**Task requirements**
All of the records should be reproduced word for word, but no images may appear in the copy.

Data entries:
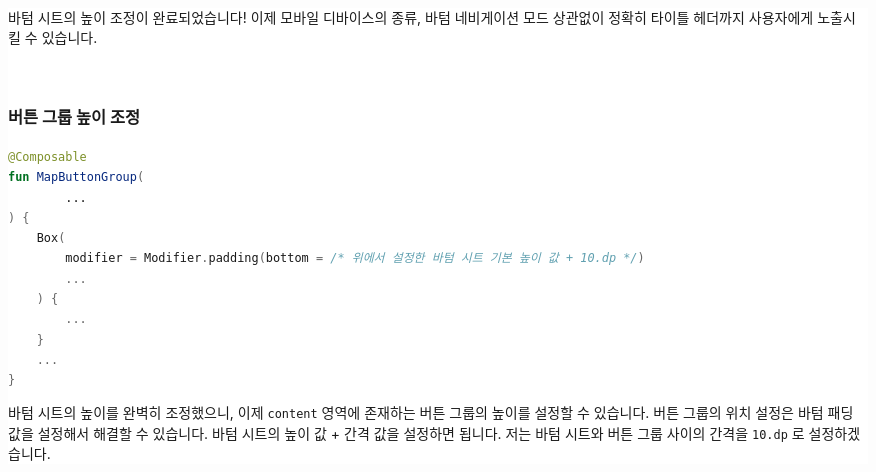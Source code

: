 
바텀 시트의 높이 조정이 완료되었습니다! 이제 모바일 디바이스의 종류, 바텀 네비게이션 모드 상관없이 정확히 타이틀 헤더까지 사용자에게 노출시킬 수 있습니다.

​		

### 버튼 그룹 높이 조정

```kotlin
@Composable
fun MapButtonGroup(
		...
) {
    Box(
        modifier = Modifier.padding(bottom = /* 위에서 설정한 바텀 시트 기본 높이 값 + 10.dp */)
        ...
    ) {
    	...
    }
    ...
}
```

 바텀 시트의 높이를 완벽히 조정했으니, 이제 `content` 영역에 존재하는 버튼 그룹의 높이를 설정할 수 있습니다. 버튼 그룹의 위치 설정은 바텀 패딩 값을 설정해서 해결할 수 있습니다. 바텀 시트의 높이 값 + 간격 값을 설정하면 됩니다. 저는 바텀 시트와 버튼 그룹 사이의 간격을 `10.dp` 로 설정하겠습니다.
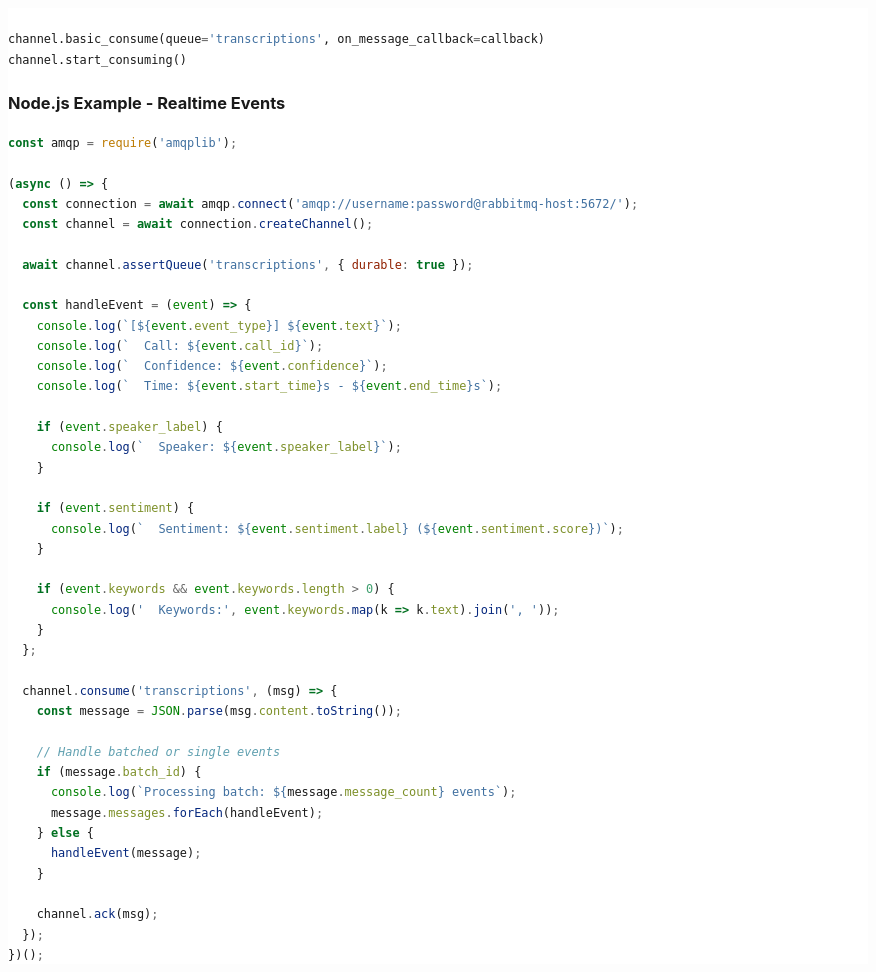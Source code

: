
```python

channel.basic_consume(queue='transcriptions', on_message_callback=callback)
channel.start_consuming()
```

### Node.js Example - Realtime Events

```javascript
const amqp = require('amqplib');

(async () => {
  const connection = await amqp.connect('amqp://username:password@rabbitmq-host:5672/');
  const channel = await connection.createChannel();

  await channel.assertQueue('transcriptions', { durable: true });

  const handleEvent = (event) => {
    console.log(`[${event.event_type}] ${event.text}`);
    console.log(`  Call: ${event.call_id}`);
    console.log(`  Confidence: ${event.confidence}`);
    console.log(`  Time: ${event.start_time}s - ${event.end_time}s`);

    if (event.speaker_label) {
      console.log(`  Speaker: ${event.speaker_label}`);
    }

    if (event.sentiment) {
      console.log(`  Sentiment: ${event.sentiment.label} (${event.sentiment.score})`);
    }

    if (event.keywords && event.keywords.length > 0) {
      console.log('  Keywords:', event.keywords.map(k => k.text).join(', '));
    }
  };

  channel.consume('transcriptions', (msg) => {
    const message = JSON.parse(msg.content.toString());

    // Handle batched or single events
    if (message.batch_id) {
      console.log(`Processing batch: ${message.message_count} events`);
      message.messages.forEach(handleEvent);
    } else {
      handleEvent(message);
    }

    channel.ack(msg);
  });
})();
```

**Completed task**
Source code

: 
바텀 시트의 높이 조정이 완료되었습니다! 이제 모바일 디바이스의 종류, 바텀 네비게이션 모드 상관없이 정확히 타이틀 헤더까지 사용자에게 노출시킬 수 있습니다.

​		

### 버튼 그룹 높이 조정

```kotlin
@Composable
fun MapButtonGroup(
		...
) {
    Box(
        modifier = Modifier.padding(bottom = /* 위에서 설정한 바텀 시트 기본 높이 값 + 10.dp */)
        ...
    ) {
    	...
    }
    ...
}
```

 바텀 시트의 높이를 완벽히 조정했으니, 이제 `content` 영역에 존재하는 버튼 그룹의 높이를 설정할 수 있습니다. 버튼 그룹의 위치 설정은 바텀 패딩 값을 설정해서 해결할 수 있습니다. 바텀 시트의 높이 값 + 간격 값을 설정하면 됩니다. 저는 바텀 시트와 버튼 그룹 사이의 간격을 `10.dp` 로 설정하겠습니다.
Source code

:
```python

channel.basic_consume(queue='transcriptions', on_message_callback=callback)
channel.start_consuming()
```

### Node.js Example - Realtime Events

```javascript
const amqp = require('amqplib');

(async () => {
  const connection = await amqp.connect('amqp://username:password@rabbitmq-host:5672/');
  const channel = await connection.createChannel();

  await channel.assertQueue('transcriptions', { durable: true });

  const handleEvent = (event) => {
    console.log(`[${event.event_type}] ${event.text}`);
    console.log(`  Call: ${event.call_id}`);
    console.log(`  Confidence: ${event.confidence}`);
    console.log(`  Time: ${event.start_time}s - ${event.end_time}s`);

    if (event.speaker_label) {
      console.log(`  Speaker: ${event.speaker_label}`);
    }

    if (event.sentiment) {
      console.log(`  Sentiment: ${event.sentiment.label} (${event.sentiment.score})`);
    }

    if (event.keywords && event.keywords.length > 0) {
      console.log('  Keywords:', event.keywords.map(k => k.text).join(', '));
    }
  };

  channel.consume('transcriptions', (msg) => {
    const message = JSON.parse(msg.content.toString());

    // Handle batched or single events
    if (message.batch_id) {
      console.log(`Processing batch: ${message.message_count} events`);
      message.messages.forEach(handleEvent);
    } else {
      handleEvent(message);
    }

    channel.ack(msg);
  });
})();
```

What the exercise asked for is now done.